Sebagai kaum muhajirin dari wilayah mayoritas Muslim ke daerah yang berpenghuni minoritas Muslim, umat Islam di Baguio City tidak tinggal dalam satu wilayah yang sama, akan tetapi menyebar di 5 wilayah yaitu pusat kota, bagian Utara, Selatan, Barat, dan Timur. Mereka berintegrasi dengan warga non-Muslim. Mereka pada umumnya hidup sebagai pedagang barang-barang yang dinilai cepat laris seperti handphone, VCD, perhiasan perak, payung, hasil pertanian, buah-buahan, dan Ukay-ukay (barang-barang import ex luar negeri yang memiliki merek terkenal) yang cukup laris karena warga Filipina gila merek terkenal, terutama merek asal Amerika. Kaum Muslim di Baguio memiliki 5 buah mesjid menurut wilayah tempat tinggal mereka.
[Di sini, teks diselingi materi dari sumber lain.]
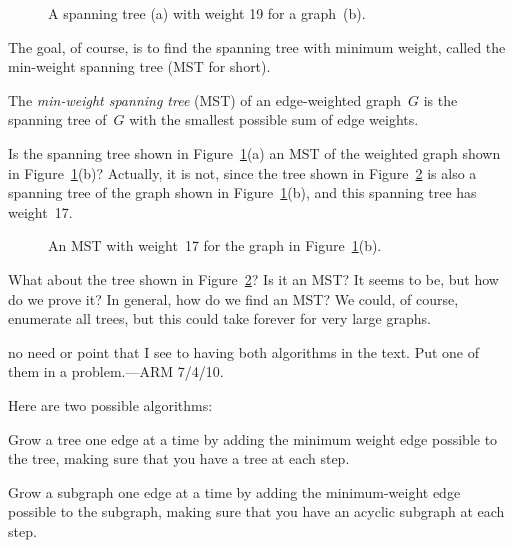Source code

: \begin{figure}

%
\qquad
%

\caption{A spanning tree (a) with weight 19 for a graph~(b).}

\label{fig:5KA}

\end{figure}

The goal, of course, is to find the spanning tree with minimum weight,
called the min-weight spanning tree (MST for short).

\begin{definition}
The \emph{min-weight spanning tree} \textup(MST\textup) of an
edge-weighted graph~$G$ is the spanning tree of~$G$ with the smallest
possible sum of edge weights.
\end{definition}

Is the spanning tree shown in Figure~\ref{fig:5KA}(a) an MST of the
weighted graph shown in Figure~\ref{fig:5KA}(b)?  Actually, it is not,
since the tree shown in Figure~\ref{fig:5KB} is also a spanning tree
of the graph shown in Figure~\ref{fig:5KA}(b), and this spanning tree
has weight~17.

\begin{figure}


\caption{An MST with weight~17 for the graph in
  Figure~\ref{fig:5KA}(b).}
\label{fig:5KB}

\end{figure}

What about the tree shown in Figure~\ref{fig:5KB}?  Is it an MST?  It
seems to be, but how do we prove it?  In general, how do we find an
MST\@?  We could, of course, enumerate all trees, but this could take
forever for very large graphs.

\begin{staffnotes}no need or point that I see to having both
  algorithms in the text.  Put one of them in a problem.---ARM 7/4/10.
\end{staffnotes}
Here are two possible algorithms:

\begin{algorithm}\label{alg:MST1}
  Grow a tree one edge at a time by adding the minimum weight edge
  possible to the tree, making sure that you have a tree at each
  step.
\end{algorithm}

\begin{algorithm}\label{alg:MST2}
Grow a subgraph one edge at a time by adding the minimum-weight edge
possible to the subgraph, making sure that you have an acyclic
subgraph at each step.
\end{algorithm}

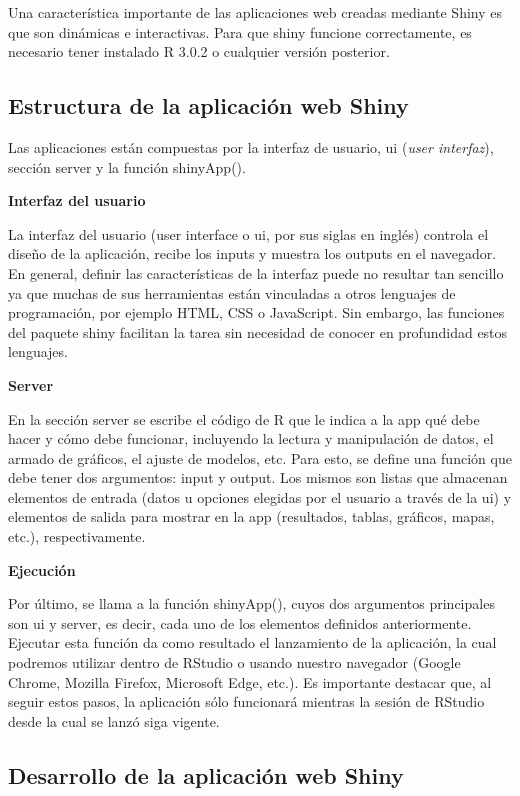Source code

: Una característica importante de las aplicaciones web creadas mediante Shiny es que son dinámicas e interactivas. Para que shiny funcione correctamente, es necesario tener instalado R 3.0.2 o cualquier versión posterior.

\subsection{Estructura de la aplicación web Shiny}

Las aplicaciones están compuestas por la interfaz de usuario, ui (\emph{user interfaz}), sección server y la función shinyApp(). 


\textbf{Interfaz del usuario}

La interfaz del usuario (user interface o ui, por sus siglas en inglés) controla el diseño de la aplicación, recibe los inputs y muestra los outputs en el navegador. En general, definir las características de la interfaz puede no resultar tan sencillo ya que muchas de sus herramientas están vinculadas a otros lenguajes de programación, por ejemplo HTML, CSS o JavaScript. Sin embargo, las funciones del paquete shiny facilitan la tarea sin necesidad de conocer en profundidad estos lenguajes.

\textbf{Server}

En la sección server se escribe el código de R que le indica a la app qué debe hacer y cómo debe funcionar, incluyendo la lectura y manipulación de datos, el armado de gráficos, el ajuste de modelos, etc. Para esto, se define una función que debe tener dos argumentos: input y output. Los mismos son listas que almacenan elementos de entrada (datos u opciones elegidas por el usuario a través de la ui) y elementos de salida para mostrar en la app (resultados, tablas, gráficos, mapas, etc.), respectivamente.


\textbf{Ejecución}

Por último, se llama a la función shinyApp(), cuyos dos argumentos principales son ui y server, es decir, cada uno de los elementos definidos anteriormente. Ejecutar esta función da como resultado el lanzamiento de la aplicación, la cual podremos utilizar dentro de RStudio o usando nuestro navegador (Google Chrome, Mozilla Firefox, Microsoft Edge, etc.). Es importante destacar que, al seguir estos pasos, la aplicación sólo funcionará mientras la sesión de RStudio desde la cual se lanzó siga vigente.


\subsection{Desarrollo de la aplicación web Shiny}

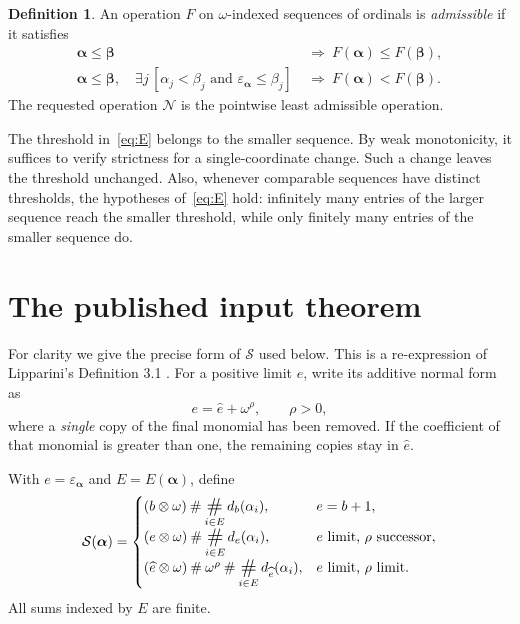 \documentclass[11pt,letterpaper]{article}
\theoremstyle{definition}
\newtheorem{definition}[theorem]{Definition}
\theoremstyle{remark}
\newcommand{\Nop}{\mathcal N}
\newcommand{\Sop}{\mathcal S}
\newcommand{\seq}[1]{\boldsymbol{#1}}
\newcommand{\ns}{\mathbin{\#}}
\newcommand{\np}{\mathbin{\otimes}}
\newcommand{\NS}{\mathop{\mathchoice{\vcenter{\hbox{\Large\#}}}{\vcenter{\hbox{\large\#}}}{\#}{\#}}}
\newcommand{\epsa}{\varepsilon_{\seq\alpha}}
\newcommand{\diff}[2]{d_{#1}(#2)}
\begin{document}
\begin{definition}\label{def:admissible}
An operation $F$ on $\omega$-indexed sequences of ordinals is \emph{admissible} if it satisfies
\begin{align}
 \seq\alpha\le\seq\beta&\ \Longrightarrow\ F(\seq\alpha)\le F(\seq\beta),\tag{M}\label{eq:M}\\
 \seq\alpha\le\seq\beta,\quad
 \exists j\,[\alpha_j<\beta_j\text{ and }\epsa\le\beta_j]
 &\ \Longrightarrow\ F(\seq\alpha)<F(\seq\beta).\tag{E}\label{eq:E}
\end{align}
The requested operation $\Nop$ is the pointwise least admissible operation.
\end{definition}

The threshold in~\eqref{eq:E} belongs to the smaller sequence. By weak monotonicity, it suffices to verify strictness for a single-coordinate change. Such a change leaves the threshold unchanged. Also, whenever comparable sequences have distinct thresholds, the hypotheses of~\eqref{eq:E} hold: infinitely many entries of the larger sequence reach the smaller threshold, while only finitely many entries of the smaller sequence do.

\section{The published input theorem}\label{sec:known}

For clarity we give the precise form of $\Sop$ used below. This is a re-expression of Lipparini's Definition 3.1 \cite{Lip26}. For a positive limit $e$, write its additive normal form as
\begin{equation}\label{eq:hat}
 e=\widehat e+\omega^\rho,\qquad \rho>0,
\end{equation}
where a \emph{single} copy of the final monomial has been removed. If the coefficient of that monomial is greater than one, the remaining copies stay in $\widehat e$.

With $e=\epsa$ and $E=E(\seq\alpha)$, define
\begin{equation}\label{eq:S-formula}
\Sop(\seq\alpha)=
\begin{cases}
 (b\np\omega)\ns\displaystyle\NS_{i\in E}\diff b{\alpha_i},
       & e=b+1,\\[4pt]
 (e\np\omega)\ns\displaystyle\NS_{i\in E}\diff e{\alpha_i},
       & e\text{ limit, }\rho\text{ successor},\\[4pt]
 (\widehat e\np\omega)\ns\omega^\rho
       \ns\displaystyle\NS_{i\in E}\diff{\widehat e}{\alpha_i},
       & e\text{ limit, }\rho\text{ limit}.
\end{cases}
\end{equation}
All sums indexed by $E$ are finite.
\end{document}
Tiga diantaranya adalah mesjid Darul Arqom Mabini Market yang terletak di pusat kota, mesjid di Sekolah Islam Ma’had Darul Ma’arif al-Islamy di daerah Utara, mesjid di Sekolah Islam Ma’had Luzon al-Shimaly al-Islamy di Selatan, dan dua lagi masing-masing terletak di wilayah Barat dan Timur kota.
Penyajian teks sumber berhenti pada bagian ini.